Die SPD und das Recht auf Arbeit

Artikel 23 der „Allgemeinen Erklärung der Menschenrechte“ sagt: Jeder hat das Recht auf Arbeit

Siebzig Jahre nach Verabschiedung dieser Erklärung ist das Recht auf Arbeit in keinem einzigen Land ins positive Recht übernommen worden, also nirgends ist es durch die Menschen einklagbar. Nun hat die SPD ein Reformkonzept vorgelegt: „Arbeit – Solidarität – Menschlichkeit. Ein neuer Sozialstaat für eine neue Zeit – Teil I: Arbeit“ – Es beginnt mit den üblichen Mantren, derer sich insbesondere Arbeitsminister Hubertus Heil bei jeder Gelegenheit gern bedient:

Deutschland ist und bleibt eine Arbeitsgesellschaft. Durch den technologischen Wandel wird uns die Arbeit nicht ausgehen, sie wird sich nur stark und immer schneller verändern.

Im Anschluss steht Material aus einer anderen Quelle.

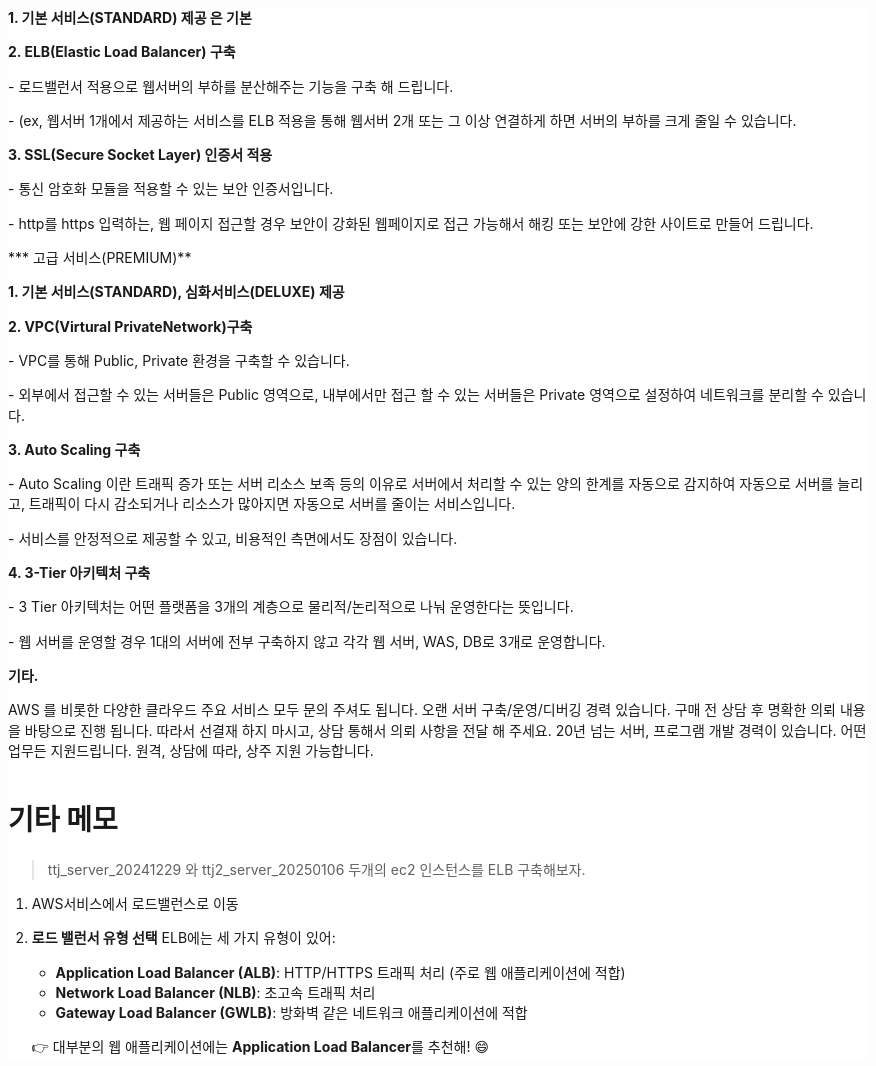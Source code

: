 **1. 기본 서비스(STANDARD) 제공 은 기본**

**2. ELB(Elastic Load Balancer) 구축**

\- 로드밸런서 적용으로 웹서버의 부하를 분산해주는 기능을 구축 해 드립니다.

\- (ex, 웹서버 1개에서 제공하는 서비스를 ELB 적용을 통해 웹서버 2개 또는 그 이상 연결하게 하면 서버의 부하를 크게 줄일 수 있습니다.

**3. SSL(Secure Socket Layer) 인증서 적용**

\- 통신 암호화 모듈을 적용할 수 있는 보안 인증서입니다.

\- http를 https 입력하는, 웹 페이지 접근할 경우 보안이 강화된 웹페이지로 접근 가능해서 해킹 또는 보안에 강한 사이트로 만들어 드립니다.



*** 고급 서비스(PREMIUM)**

**1. 기본 서비스(STANDARD), 심화서비스(DELUXE) 제공**

**2. VPC(Virtural PrivateNetwork)구축**

\- VPC를 통해 Public, Private 환경을 구축할 수 있습니다.

\- 외부에서 접근할 수 있는 서버들은 Public 영역으로, 내부에서만 접근 할 수 있는 서버들은 Private 영역으로 설정하여 네트워크를 분리할 수 있습니다.

**3. Auto Scaling 구축**

\- Auto Scaling 이란 트래픽 증가 또는 서버 리소스 보족 등의 이유로 서버에서 처리할 수 있는 양의 한계를 자동으로 감지하여 자동으로 서버를 늘리고, 트래픽이 다시 감소되거나 리소스가 많아지면 자동으로 서버를 줄이는 서비스입니다.

\- 서비스를 안정적으로 제공할 수 있고, 비용적인 측면에서도 장점이 있습니다.

**4. 3-Tier 아키텍처 구축**

\- 3 Tier 아키텍처는 어떤 플랫폼을 3개의 계층으로 물리적/논리적으로 나눠 운영한다는 뜻입니다.

\- 웹 서버를 운영할 경우 1대의 서버에 전부 구축하지 않고 각각 웹 서버, WAS, DB로 3개로 운영합니다.



**기타.**

AWS 를 비롯한 다양한 클라우드 주요 서비스 모두 문의 주셔도 됩니다. 오랜 서버 구축/운영/디버깅 경력 있습니다. 구매 전 상담 후 명확한 의뢰 내용을 바탕으로 진행 됩니다. 따라서 선결재 하지 마시고, 상담 통해서 의뢰 사항을 전달 해 주세요. 20년 넘는 서버, 프로그램 개발 경력이 있습니다. 어떤 업무든 지원드립니다. 원격, 상담에 따라, 상주 지원 가능합니다.



# 기타 메모 

>  ttj_server_20241229 와 ttj2_server_20250106 두개의 ec2 인스턴스를 ELB 구축해보자.

1. AWS서비스에서 로드밸런스로 이동

2. **로드 밸런서 유형 선택**
   ELB에는 세 가지 유형이 있어:

   - **Application Load Balancer (ALB)**: HTTP/HTTPS 트래픽 처리 (주로 웹 애플리케이션에 적합)
   - **Network Load Balancer (NLB)**: 초고속 트래픽 처리
   - **Gateway Load Balancer (GWLB)**: 방화벽 같은 네트워크 애플리케이션에 적합

   👉 대부분의 웹 애플리케이션에는 **Application Load Balancer**를 추천해! 😄
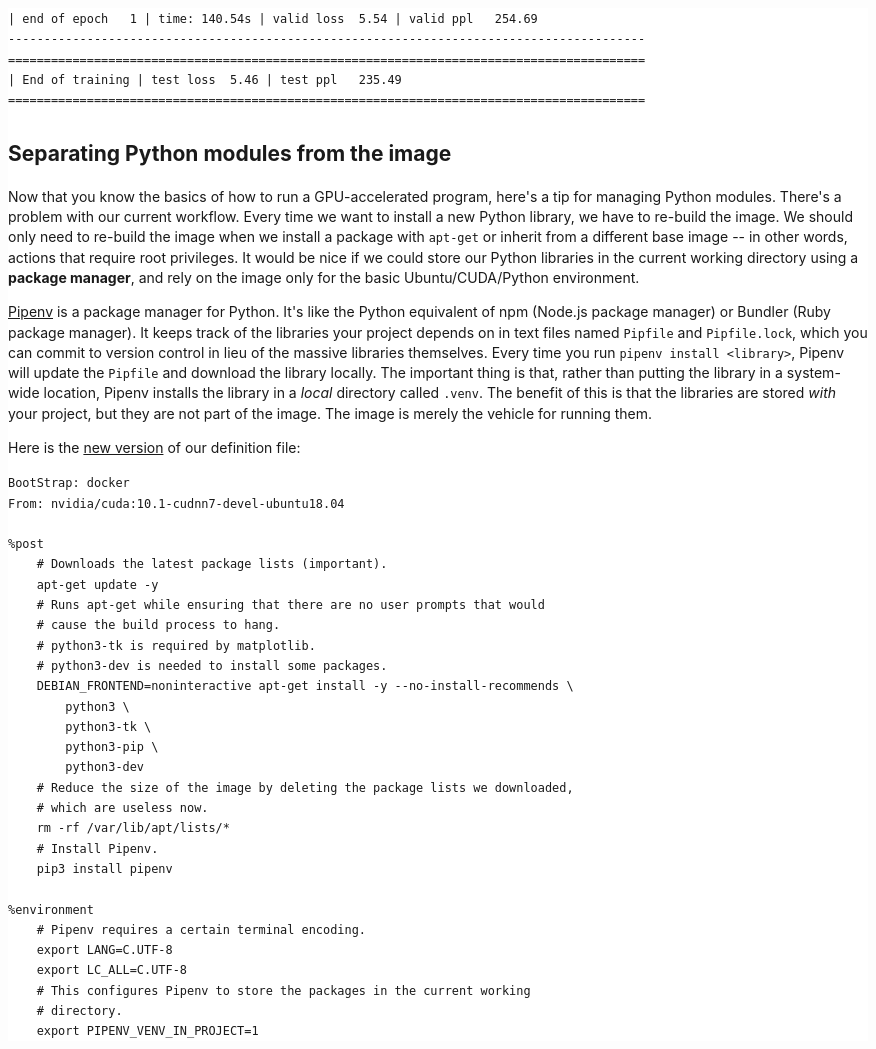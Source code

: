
 ```
| end of epoch   1 | time: 140.54s | valid loss  5.54 | valid ppl   254.69
-----------------------------------------------------------------------------------------
=========================================================================================
| End of training | test loss  5.46 | test ppl   235.49
=========================================================================================
```

## Separating Python modules from the image

Now that you know the basics of how to run a GPU-accelerated program, here's a
tip for managing Python modules. There's a problem with our current workflow.
Every time we want to install a new Python library, we have to re-build the
image. We should only need to re-build the image when we install a package with
`apt-get` or inherit from a different base image -- in other words, actions
that require root privileges. It would be nice if we could store our Python
libraries in the current working directory using a **package manager**, and
rely on the image only for the basic Ubuntu/CUDA/Python environment.

[Pipenv](https://github.com/pypa/pipenv) is a package manager for Python. It's
like the Python equivalent of npm (Node.js package manager) or Bundler (Ruby
package manager). It keeps track of the libraries your project depends on in
text files named `Pipfile` and `Pipfile.lock`, which you can commit to version
control in lieu of the massive libraries themselves. Every time you run
`pipenv install <library>`, Pipenv will update the `Pipfile` and download the
library locally. The important thing is that, rather than putting the library
in a system-wide location, Pipenv installs the library in a *local* directory
called `.venv`. The benefit of this is that the libraries are stored *with*
your project, but they are not part of the image. The image is merely the
vehicle for running them.

Here is the
[new version](examples/language-model/version-3.def)
of our definition file:

```
BootStrap: docker
From: nvidia/cuda:10.1-cudnn7-devel-ubuntu18.04

%post
    # Downloads the latest package lists (important).
    apt-get update -y
    # Runs apt-get while ensuring that there are no user prompts that would
    # cause the build process to hang.
    # python3-tk is required by matplotlib.
    # python3-dev is needed to install some packages.
    DEBIAN_FRONTEND=noninteractive apt-get install -y --no-install-recommends \
        python3 \
        python3-tk \
        python3-pip \
        python3-dev
    # Reduce the size of the image by deleting the package lists we downloaded,
    # which are useless now.
    rm -rf /var/lib/apt/lists/*
    # Install Pipenv.
    pip3 install pipenv

%environment
    # Pipenv requires a certain terminal encoding.
    export LANG=C.UTF-8
    export LC_ALL=C.UTF-8
    # This configures Pipenv to store the packages in the current working
    # directory.
    export PIPENV_VENV_IN_PROJECT=1
```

Aber dann die Überraschung, gleich auf der ersten Seite:

Unsere Antwort darauf ist das „Recht auf Arbeit“. […] Aus dem „Recht auf Arbeit“ hingegen leitet sich für den Einzelnen eine Vielzahl von konkreten Ansprüchen ab, die zu seiner jeweiligen Lebenssituation passen. Das „Recht auf Arbeit“ konsequent durchzubuchstabieren heißt für uns auch, einige Gewissheiten der vergangenen 20 Jahre auf den Prüfstand zu stellen und den Sozialstaat neu zu denken.

Boah, denke ich, jetzt wird Tacheles geredet – das Recht auf Arbeit muss ins Grundgesetz. Wie sonst sollte es sich durchsetzen lassen? Doch weit gefehlt. Das Recht auf Arbeit wird zur Handelsware:

Wir wollen die bestehende Grundsicherung grundlegend verändern und schaffen deswegen mit dem Bürgergeld einen Leistungsanspruch für Absicherung und Teilhabe (Recht auf Arbeit). Das „Recht auf Arbeit“ heißt für uns, dass die Bürgerinnen und Bürger ein passgenaues Angebot auf Weiterbildung/Qualifizierung oder auch ein Angebot auf Arbeit erhalten. Dafür werden wir perspektivisch den sozialen Arbeitsmarkt ausweiten.

Wer also keine (bezahlte) Arbeit bekommt, wird mit dem Bürgergeld abgespeist. Auf 4 Seiten wird viel TamTam um dieses Bürgergeld gemacht, um den Unterschied zu Hartz IV zu begründen. Aber das einzig wirklich Konkrete ist, dass man „für zwei Jahre Vermögen und die Wohnungsgröße nicht überprüfen“ will.

Prinzipiell ist der Denkansatz richtig. Das Recht auf Arbeit könnte in der Tat ein Schritt zu einem garantierten Einkommen sein, wie das von uns entwickelte Modell GAGE zeigt. Doch was die SPD da auftischt, ist eine Mogelpackung.

Unsere Antwort darauf ist das „Recht auf Arbeit“. Das bedeutet, dass sich die Solidargemeinschaft dazu verpflichtet, sich um jeden Einzelnen zu kümmern und jedem Arbeit und Teilhabe zu ermöglichen – statt sich durch ein bedingungsloses Grundeinkommen von dieser Verantwortung freizukaufen.

Ist es Unverschämtheit oder Ignoranz? Das von der SPD favorisierte Bürgergeld soll ja explizit von dieser Verantwortung freikaufen (siehe oben). Wer keine Arbeit findet, bekommt das Bürgergeld. Was ist daran neu gegenüber Hartz IV, außer ein paar Abschwächungen in der Sanktionierung der Leistungsempfänger? Die SPD verweigert sich hartnäckig den Anforderungen der Zukunft. Alle akuten Fragen, die Veränderungen der Arbeitswelt betreffend, werden geflissentlich übersehen. Wenn unter „Arbeit“ ausschließlich „Erwerbsarbeit“ verstanden wird, kann man diesen Anforderungen nicht gerecht werden. Erkennt man jedoch andere Arbeitsformen (Gemeinnützige Arbeit, Eigenarbeit, Pflege- und Betreuungsleistungen) als gleichberechtigt an, dann wird aus dem Bürgergeld automatisch ein bedingungsloses Grundeinkommen.

Aber ein solches Denken überfordert wohl die visionären Möglichkeiten der SPD-Funktionäre.